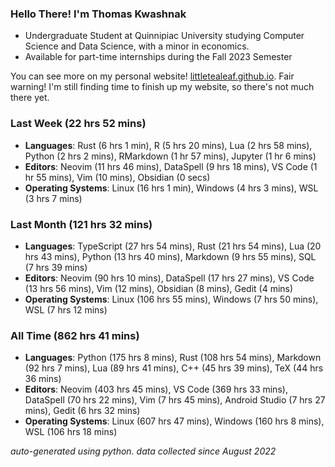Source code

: 
### Hello There! I'm Thomas Kwashnak

- Undergraduate Student at Quinnipiac University studying Computer Science and Data Science, with a minor in economics.
- Available for part-time internships during the Fall 2023 Semester

You can see more on my personal website! [littletealeaf.github.io](https://littletealeaf.github.io). Fair warning! I'm still finding time to finish up my website, so there's not much there yet.

### Last Week (22 hrs 52 mins)
- **Languages**: Rust (6 hrs 1 min), R (5 hrs 20 mins), Lua (2 hrs 58 mins), Python (2 hrs 2 mins), RMarkdown (1 hr 57 mins), Jupyter (1 hr 6 mins)
- **Editors**: Neovim (11 hrs 46 mins), DataSpell (9 hrs 18 mins), VS Code (1 hr 55 mins), Vim (10 mins), Obsidian (0 secs)
- **Operating Systems**: Linux (16 hrs 1 min), Windows (4 hrs 3 mins), WSL (3 hrs 7 mins)
    
### Last Month (121 hrs 32 mins)
- **Languages**: TypeScript (27 hrs 54 mins), Rust (21 hrs 54 mins), Lua (20 hrs 43 mins), Python (13 hrs 40 mins), Markdown (9 hrs 55 mins), SQL (7 hrs 39 mins)
- **Editors**: Neovim (90 hrs 10 mins), DataSpell (17 hrs 27 mins), VS Code (13 hrs 56 mins), Vim (12 mins), Obsidian (8 mins), Gedit (4 mins)
- **Operating Systems**: Linux (106 hrs 55 mins), Windows (7 hrs 50 mins), WSL (7 hrs 12 mins)
    
### All Time (862 hrs 41 mins)
- **Languages**: Python (175 hrs 8 mins), Rust (108 hrs 54 mins), Markdown (92 hrs 7 mins), Lua (89 hrs 41 mins), C++ (45 hrs 39 mins), TeX (44 hrs 36 mins)
- **Editors**: Neovim (403 hrs 45 mins), VS Code (369 hrs 33 mins), DataSpell (70 hrs 22 mins), Vim (7 hrs 45 mins), Android Studio (7 hrs 27 mins), Gedit (6 hrs 32 mins)
- **Operating Systems**: Linux (607 hrs 47 mins), Windows (160 hrs 8 mins), WSL (106 hrs 18 mins)
    

*auto-generated using python. data collected since August 2022*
----------------
Your instructions =>
All the material above must be copied exactly, and no picture belongs in the copy.

Solution to this task =>
Source code

: 
### Hello There! I'm Thomas Kwashnak

- Undergraduate Student at Quinnipiac University studying Computer Science and Data Science, with a minor in economics.
- Available for part-time internships during the Fall 2023 Semester

You can see more on my personal website! [littletealeaf.github.io](https://littletealeaf.github.io). Fair warning! I'm still finding time to finish up my website, so there's not much there yet.

### Last Week (22 hrs 52 mins)
- **Languages**: Rust (6 hrs 1 min), R (5 hrs 20 mins), Lua (2 hrs 58 mins), Python (2 hrs 2 mins), RMarkdown (1 hr 57 mins), Jupyter (1 hr 6 mins)
- **Editors**: Neovim (11 hrs 46 mins), DataSpell (9 hrs 18 mins), VS Code (1 hr 55 mins), Vim (10 mins), Obsidian (0 secs)
- **Operating Systems**: Linux (16 hrs 1 min), Windows (4 hrs 3 mins), WSL (3 hrs 7 mins)
    
### Last Month (121 hrs 32 mins)
- **Languages**: TypeScript (27 hrs 54 mins), Rust (21 hrs 54 mins), Lua (20 hrs 43 mins), Python (13 hrs 40 mins), Markdown (9 hrs 55 mins), SQL (7 hrs 39 mins)
- **Editors**: Neovim (90 hrs 10 mins), DataSpell (17 hrs 27 mins), VS Code (13 hrs 56 mins), Vim (12 mins), Obsidian (8 mins), Gedit (4 mins)
- **Operating Systems**: Linux (106 hrs 55 mins), Windows (7 hrs 50 mins), WSL (7 hrs 12 mins)
    
### All Time (862 hrs 41 mins)
- **Languages**: Python (175 hrs 8 mins), Rust (108 hrs 54 mins), Markdown (92 hrs 7 mins), Lua (89 hrs 41 mins), C++ (45 hrs 39 mins), TeX (44 hrs 36 mins)
- **Editors**: Neovim (403 hrs 45 mins), VS Code (369 hrs 33 mins), DataSpell (70 hrs 22 mins), Vim (7 hrs 45 mins), Android Studio (7 hrs 27 mins), Gedit (6 hrs 32 mins)
- **Operating Systems**: Linux (607 hrs 47 mins), Windows (160 hrs 8 mins), WSL (106 hrs 18 mins)
    

*auto-generated using python. data collected since August 2022*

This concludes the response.